# Value of large goldfish?



## TomC (Apr 21, 2010)

A friend has 3 large (at least 8 or 9 inch) comet goldfish that have outgrown her half barrel pond. The fish are active and healthy. What is a reasonable price for her to ask?


----------



## josephl (Apr 21, 2010)

This is just my 2 cents worth but the value of large comets is kind of like the value of large common plecos. 

I wouldn't pay for them because I can get a little one for a couple of $ and grow them out. Bigger one's are just bigger racoon bait


----------



## Keri (Aug 2, 2010)

I don't know, I think there is value in not having to wait for them to grow? It's not going to be discus-prices but still worth something.


----------



## Adz1 (Apr 21, 2010)

i would say the value is in the eye of the buyer.


----------



## gklaw (May 31, 2010)

I would have to agree with Joseph there. I was trying give away a 12" comet and no taker. In the pond it went.

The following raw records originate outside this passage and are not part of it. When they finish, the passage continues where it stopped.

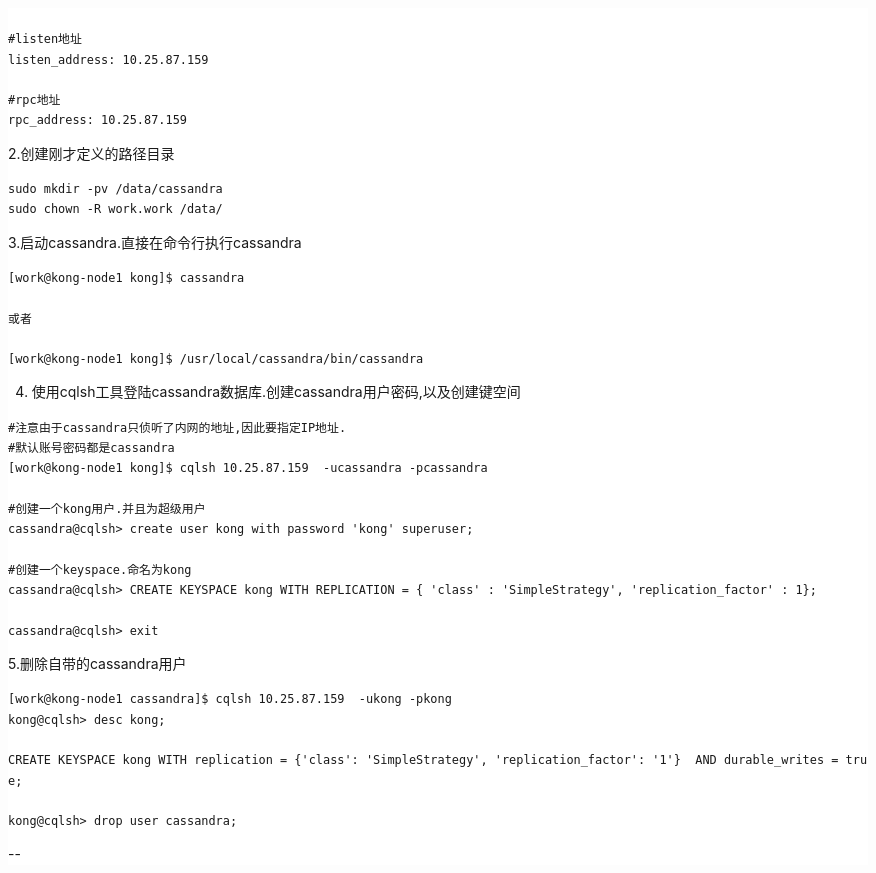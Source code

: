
 ```

#listen地址
listen_address: 10.25.87.159

#rpc地址
rpc_address: 10.25.87.159

```

2.创建刚才定义的路径目录

```
sudo mkdir -pv /data/cassandra 
sudo chown -R work.work /data/
```

3.启动cassandra.直接在命令行执行cassandra

```
[work@kong-node1 kong]$ cassandra 

或者

[work@kong-node1 kong]$ /usr/local/cassandra/bin/cassandra

```

4. 使用cqlsh工具登陆cassandra数据库.创建cassandra用户密码,以及创建键空间

```
#注意由于cassandra只侦听了内网的地址,因此要指定IP地址.
#默认账号密码都是cassandra
[work@kong-node1 kong]$ cqlsh 10.25.87.159  -ucassandra -pcassandra 

#创建一个kong用户.并且为超级用户
cassandra@cqlsh> create user kong with password 'kong' superuser;

#创建一个keyspace.命名为kong
cassandra@cqlsh> CREATE KEYSPACE kong WITH REPLICATION = { 'class' : 'SimpleStrategy', 'replication_factor' : 1};

cassandra@cqlsh> exit
```

5.删除自带的cassandra用户

```
[work@kong-node1 cassandra]$ cqlsh 10.25.87.159  -ukong -pkong
kong@cqlsh> desc kong;

CREATE KEYSPACE kong WITH replication = {'class': 'SimpleStrategy', 'replication_factor': '1'}  AND durable_writes = true;

kong@cqlsh> drop user cassandra;
```
--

A racoon daddy took his family for a very nice dinner the same night.

Posted last Saturday 2 all white comets (which I got for free) along with 3 shybunkins - all 6" to 8". All for $20. One enquiry and ask to meet in Vancouver 

I just gave them all free to a very nice lady who live in Port Moody but work near Dunbar and 41st


----------



## mikebike (Sep 8, 2010)

I offer to help people take down ponds and tanks for the: livestock/plants/equipment.

Last year I took down a large pond and a medium sized one.

In both cases I ended up with a number of large comets.
I have them in my pond now.

Most of the time people offer the larger fish for free or very reasonable cost.


----------